That having been said, this post will be about the niqab [face veil] in Oman, and the way the niqab is viewed and worn in Oman. Facial veiling in Oman is not a purely Islamic custom, but is often reflected upon from a cultural point of view.
Where I live in Muscat, I rarely see women with their faces fully covered. I mean, it is about as common as walking around in a big city in Canada. There are sections, groups of women, from time to time, but they are not the majority here. I know in places like Salalah, or if you go to the Mutrah Souq, it becomes more common, and you try to take in the different styles of face covering. Some girls simply pull their shawls entirely over their faces (brightly printed fabric or sheer plain black no matter), some buy a face veil with a single band that fastens across the brow and has a short veil that covers to their chin but no more, and others have the more encompassing layered flip niqabs (with or without a string at the nose) where the facial part of the veil falls to the chest or the hip [these are also common in Yemen and Saudi Arabia). There is also the gold, green, or purple painted birqa, or falcon shaped face mask, but I rarely see younger women wearing these unless for weddings with full-out cultural gear.
In Muscat, the opinion of most male Omanis I have asked, is that the niqab is a tribal/cultural norm, and not an Islamic need for a woman, since, it is not the most common precept in Muscat, it can make more people notice a woman if she happened to be off walking somewhere. Girls DO wear niqab though, as I have observed, in the city, when they don't want anyone to recognize them, out on a date, having an affair... LOL, yes, so certainly not for an Islamic reason. This is a generalized opinion BTW... As a woman who likes to wear niqab, I find, I get more attention wearing it walking around in Muscat, then if I didn't. And the attention can be negative, such as men thinking I want to go out with them because I am walking by myself and wearing the veil...
For those who wear niqab for dating purposes in Oman, they generally have fake eyelashes attached, and out-of-this-world bright or sparkly eye make-up (and perfume you can smell for miles). These women never wear the veil abroad in the West, and generally don't wear abaya or necessarily even hijab abroad.
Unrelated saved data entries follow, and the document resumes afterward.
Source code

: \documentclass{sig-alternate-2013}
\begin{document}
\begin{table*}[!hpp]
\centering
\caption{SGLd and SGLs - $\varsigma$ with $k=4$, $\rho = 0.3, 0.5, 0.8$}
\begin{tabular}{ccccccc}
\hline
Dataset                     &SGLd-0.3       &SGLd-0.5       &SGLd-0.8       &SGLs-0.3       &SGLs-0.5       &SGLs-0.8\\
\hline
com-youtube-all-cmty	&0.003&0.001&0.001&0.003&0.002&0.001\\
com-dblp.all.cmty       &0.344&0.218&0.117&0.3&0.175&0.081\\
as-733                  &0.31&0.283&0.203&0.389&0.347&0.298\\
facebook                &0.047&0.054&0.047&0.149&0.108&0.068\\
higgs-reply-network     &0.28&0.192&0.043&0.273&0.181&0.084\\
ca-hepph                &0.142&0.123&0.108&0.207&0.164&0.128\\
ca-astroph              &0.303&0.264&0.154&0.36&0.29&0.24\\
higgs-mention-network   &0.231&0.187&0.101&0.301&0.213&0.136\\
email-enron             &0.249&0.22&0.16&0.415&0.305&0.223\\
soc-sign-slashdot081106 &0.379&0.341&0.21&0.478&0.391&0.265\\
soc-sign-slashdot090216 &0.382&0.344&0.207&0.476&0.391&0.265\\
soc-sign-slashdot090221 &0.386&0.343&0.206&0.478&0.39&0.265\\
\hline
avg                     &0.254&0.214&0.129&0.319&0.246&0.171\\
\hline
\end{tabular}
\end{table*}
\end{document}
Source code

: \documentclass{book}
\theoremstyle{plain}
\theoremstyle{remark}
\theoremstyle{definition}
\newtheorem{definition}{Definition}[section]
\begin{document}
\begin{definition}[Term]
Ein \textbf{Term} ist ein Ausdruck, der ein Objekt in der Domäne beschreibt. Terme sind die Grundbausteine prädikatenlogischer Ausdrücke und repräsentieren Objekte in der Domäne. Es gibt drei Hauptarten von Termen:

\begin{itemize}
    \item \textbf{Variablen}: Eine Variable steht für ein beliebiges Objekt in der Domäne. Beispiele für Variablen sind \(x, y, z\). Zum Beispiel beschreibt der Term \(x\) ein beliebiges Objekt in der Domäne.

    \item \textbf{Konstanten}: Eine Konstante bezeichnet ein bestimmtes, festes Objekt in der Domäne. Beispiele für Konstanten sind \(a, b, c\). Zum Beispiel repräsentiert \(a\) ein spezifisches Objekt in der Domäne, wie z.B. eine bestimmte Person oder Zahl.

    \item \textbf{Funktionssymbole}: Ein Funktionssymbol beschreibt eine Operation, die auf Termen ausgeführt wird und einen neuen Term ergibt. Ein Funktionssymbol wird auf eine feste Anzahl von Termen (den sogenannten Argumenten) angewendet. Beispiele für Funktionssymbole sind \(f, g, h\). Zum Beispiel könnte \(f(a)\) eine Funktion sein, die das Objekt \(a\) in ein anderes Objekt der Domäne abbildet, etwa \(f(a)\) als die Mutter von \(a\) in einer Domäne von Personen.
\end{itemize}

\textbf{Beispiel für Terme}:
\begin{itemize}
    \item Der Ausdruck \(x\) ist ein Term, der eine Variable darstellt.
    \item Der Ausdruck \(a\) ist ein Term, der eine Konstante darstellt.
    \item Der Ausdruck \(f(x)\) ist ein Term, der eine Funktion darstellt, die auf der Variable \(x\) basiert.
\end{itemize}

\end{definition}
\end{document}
Most Omani women I am friends with don't wear the veil, and the ones that do, do it for religious reasons, and they adore the privacy. They like imitating certain women from among the early Muslims that they admire, and they have found it makes the hearts of those around them purer, such as close male in-laws. There is no jealousy over, "your wife is prettier than my wife" ect... The women who I know here that do wear it, do it from their own convictions, and it ISN'T actually a norm for their families. A note to add unto that, the women that wear it for religious convictions, usually maintain the veil while abroad too.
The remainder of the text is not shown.